Even if the data beneath seems repetitive, write it all out again exactly.

[Stored data]
+ + + +
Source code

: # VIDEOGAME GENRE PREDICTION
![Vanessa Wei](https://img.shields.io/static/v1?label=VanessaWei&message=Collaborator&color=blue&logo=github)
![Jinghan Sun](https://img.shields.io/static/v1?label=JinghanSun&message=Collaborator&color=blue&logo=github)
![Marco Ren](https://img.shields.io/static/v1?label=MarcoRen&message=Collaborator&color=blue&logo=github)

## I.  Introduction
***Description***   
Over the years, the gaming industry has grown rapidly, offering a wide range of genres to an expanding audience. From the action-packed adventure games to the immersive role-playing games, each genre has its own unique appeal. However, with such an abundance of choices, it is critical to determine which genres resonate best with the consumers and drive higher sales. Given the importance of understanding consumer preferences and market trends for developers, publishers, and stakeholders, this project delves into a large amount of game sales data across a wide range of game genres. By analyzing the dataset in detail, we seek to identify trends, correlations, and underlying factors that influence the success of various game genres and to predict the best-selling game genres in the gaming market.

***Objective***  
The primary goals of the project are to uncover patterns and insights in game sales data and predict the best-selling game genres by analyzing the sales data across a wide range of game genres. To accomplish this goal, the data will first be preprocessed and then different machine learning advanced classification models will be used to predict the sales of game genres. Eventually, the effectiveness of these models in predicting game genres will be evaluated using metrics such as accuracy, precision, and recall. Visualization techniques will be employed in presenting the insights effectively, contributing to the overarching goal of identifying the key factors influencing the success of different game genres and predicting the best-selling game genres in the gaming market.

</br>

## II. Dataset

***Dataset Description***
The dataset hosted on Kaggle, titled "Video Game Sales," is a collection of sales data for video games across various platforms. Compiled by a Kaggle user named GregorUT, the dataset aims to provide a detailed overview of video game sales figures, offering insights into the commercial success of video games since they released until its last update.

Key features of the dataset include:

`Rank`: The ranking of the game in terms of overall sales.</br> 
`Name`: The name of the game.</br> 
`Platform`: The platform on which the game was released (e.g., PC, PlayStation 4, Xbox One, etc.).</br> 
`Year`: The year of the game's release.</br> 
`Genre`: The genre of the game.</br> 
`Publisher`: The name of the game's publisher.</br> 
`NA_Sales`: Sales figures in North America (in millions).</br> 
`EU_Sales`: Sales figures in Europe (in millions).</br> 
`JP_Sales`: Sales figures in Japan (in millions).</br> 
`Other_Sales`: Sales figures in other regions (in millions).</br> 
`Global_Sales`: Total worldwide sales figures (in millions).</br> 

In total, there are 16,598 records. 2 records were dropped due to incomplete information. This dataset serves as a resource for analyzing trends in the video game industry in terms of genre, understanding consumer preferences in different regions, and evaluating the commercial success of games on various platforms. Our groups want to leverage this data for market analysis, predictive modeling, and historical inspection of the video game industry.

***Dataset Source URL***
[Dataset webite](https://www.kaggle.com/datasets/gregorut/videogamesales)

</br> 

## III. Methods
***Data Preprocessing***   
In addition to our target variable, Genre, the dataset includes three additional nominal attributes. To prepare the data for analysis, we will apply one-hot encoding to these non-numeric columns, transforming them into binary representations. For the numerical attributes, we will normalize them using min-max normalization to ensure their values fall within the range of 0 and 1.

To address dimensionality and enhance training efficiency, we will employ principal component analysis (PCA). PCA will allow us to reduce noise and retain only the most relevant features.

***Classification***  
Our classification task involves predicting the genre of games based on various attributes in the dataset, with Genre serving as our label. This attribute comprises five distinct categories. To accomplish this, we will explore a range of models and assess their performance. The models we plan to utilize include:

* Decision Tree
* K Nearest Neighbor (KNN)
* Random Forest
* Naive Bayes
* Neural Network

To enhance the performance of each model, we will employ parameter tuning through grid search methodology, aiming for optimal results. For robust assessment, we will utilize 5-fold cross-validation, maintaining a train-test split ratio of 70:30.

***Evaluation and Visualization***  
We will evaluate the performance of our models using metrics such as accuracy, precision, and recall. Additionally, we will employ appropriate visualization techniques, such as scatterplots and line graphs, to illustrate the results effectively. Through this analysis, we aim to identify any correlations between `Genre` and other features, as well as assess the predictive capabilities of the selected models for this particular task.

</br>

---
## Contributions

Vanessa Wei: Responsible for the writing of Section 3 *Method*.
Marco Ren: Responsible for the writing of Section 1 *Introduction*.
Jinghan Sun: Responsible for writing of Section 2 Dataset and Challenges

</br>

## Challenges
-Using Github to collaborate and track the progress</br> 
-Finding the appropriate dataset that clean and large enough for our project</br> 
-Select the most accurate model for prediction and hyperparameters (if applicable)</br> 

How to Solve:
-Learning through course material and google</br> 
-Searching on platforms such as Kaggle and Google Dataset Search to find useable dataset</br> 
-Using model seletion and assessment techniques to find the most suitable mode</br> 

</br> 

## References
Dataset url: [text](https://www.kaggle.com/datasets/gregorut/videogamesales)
+ + + +
▶ Answer to the problem:
Source code

: # VIDEOGAME GENRE PREDICTION
![Vanessa Wei](https://img.shields.io/static/v1?label=VanessaWei&message=Collaborator&color=blue&logo=github)
![Jinghan Sun](https://img.shields.io/static/v1?label=JinghanSun&message=Collaborator&color=blue&logo=github)
![Marco Ren](https://img.shields.io/static/v1?label=MarcoRen&message=Collaborator&color=blue&logo=github)

## I.  Introduction
***Description***   
Over the years, the gaming industry has grown rapidly, offering a wide range of genres to an expanding audience. From the action-packed adventure games to the immersive role-playing games, each genre has its own unique appeal. However, with such an abundance of choices, it is critical to determine which genres resonate best with the consumers and drive higher sales. Given the importance of understanding consumer preferences and market trends for developers, publishers, and stakeholders, this project delves into a large amount of game sales data across a wide range of game genres. By analyzing the dataset in detail, we seek to identify trends, correlations, and underlying factors that influence the success of various game genres and to predict the best-selling game genres in the gaming market.

***Objective***  
The primary goals of the project are to uncover patterns and insights in game sales data and predict the best-selling game genres by analyzing the sales data across a wide range of game genres. To accomplish this goal, the data will first be preprocessed and then different machine learning advanced classification models will be used to predict the sales of game genres. Eventually, the effectiveness of these models in predicting game genres will be evaluated using metrics such as accuracy, precision, and recall. Visualization techniques will be employed in presenting the insights effectively, contributing to the overarching goal of identifying the key factors influencing the success of different game genres and predicting the best-selling game genres in the gaming market.

</br>

## II. Dataset

***Dataset Description***
The dataset hosted on Kaggle, titled "Video Game Sales," is a collection of sales data for video games across various platforms. Compiled by a Kaggle user named GregorUT, the dataset aims to provide a detailed overview of video game sales figures, offering insights into the commercial success of video games since they released until its last update.

Key features of the dataset include:

`Rank`: The ranking of the game in terms of overall sales.</br> 
`Name`: The name of the game.</br> 
`Platform`: The platform on which the game was released (e.g., PC, PlayStation 4, Xbox One, etc.).</br> 
`Year`: The year of the game's release.</br> 
`Genre`: The genre of the game.</br> 
`Publisher`: The name of the game's publisher.</br> 
`NA_Sales`: Sales figures in North America (in millions).</br> 
`EU_Sales`: Sales figures in Europe (in millions).</br> 
`JP_Sales`: Sales figures in Japan (in millions).</br> 
`Other_Sales`: Sales figures in other regions (in millions).</br> 
`Global_Sales`: Total worldwide sales figures (in millions).</br> 

In total, there are 16,598 records. 2 records were dropped due to incomplete information. This dataset serves as a resource for analyzing trends in the video game industry in terms of genre, understanding consumer preferences in different regions, and evaluating the commercial success of games on various platforms. Our groups want to leverage this data for market analysis, predictive modeling, and historical inspection of the video game industry.

***Dataset Source URL***
[Dataset webite](https://www.kaggle.com/datasets/gregorut/videogamesales)

</br> 

## III. Methods
***Data Preprocessing***   
In addition to our target variable, Genre, the dataset includes three additional nominal attributes. To prepare the data for analysis, we will apply one-hot encoding to these non-numeric columns, transforming them into binary representations. For the numerical attributes, we will normalize them using min-max normalization to ensure their values fall within the range of 0 and 1.

To address dimensionality and enhance training efficiency, we will employ principal component analysis (PCA). PCA will allow us to reduce noise and retain only the most relevant features.

***Classification***  
Our classification task involves predicting the genre of games based on various attributes in the dataset, with Genre serving as our label. This attribute comprises five distinct categories. To accomplish this, we will explore a range of models and assess their performance. The models we plan to utilize include:

* Decision Tree
* K Nearest Neighbor (KNN)
* Random Forest
* Naive Bayes
* Neural Network

To enhance the performance of each model, we will employ parameter tuning through grid search methodology, aiming for optimal results. For robust assessment, we will utilize 5-fold cross-validation, maintaining a train-test split ratio of 70:30.

***Evaluation and Visualization***  
We will evaluate the performance of our models using metrics such as accuracy, precision, and recall. Additionally, we will employ appropriate visualization techniques, such as scatterplots and line graphs, to illustrate the results effectively. Through this analysis, we aim to identify any correlations between `Genre` and other features, as well as assess the predictive capabilities of the selected models for this particular task.

</br>

---
## Contributions

Vanessa Wei: Responsible for the writing of Section 3 *Method*.
Marco Ren: Responsible for the writing of Section 1 *Introduction*.
Jinghan Sun: Responsible for writing of Section 2 Dataset and Challenges

</br>

## Challenges
-Using Github to collaborate and track the progress</br> 
-Finding the appropriate dataset that clean and large enough for our project</br> 
-Select the most accurate model for prediction and hyperparameters (if applicable)</br> 

How to Solve:
-Learning through course material and google</br> 
-Searching on platforms such as Kaggle and Google Dataset Search to find useable dataset</br> 
-Using model seletion and assessment techniques to find the most suitable mode</br> 

</br> 

## References
Dataset url: [text](https://www.kaggle.com/datasets/gregorut/videogamesales)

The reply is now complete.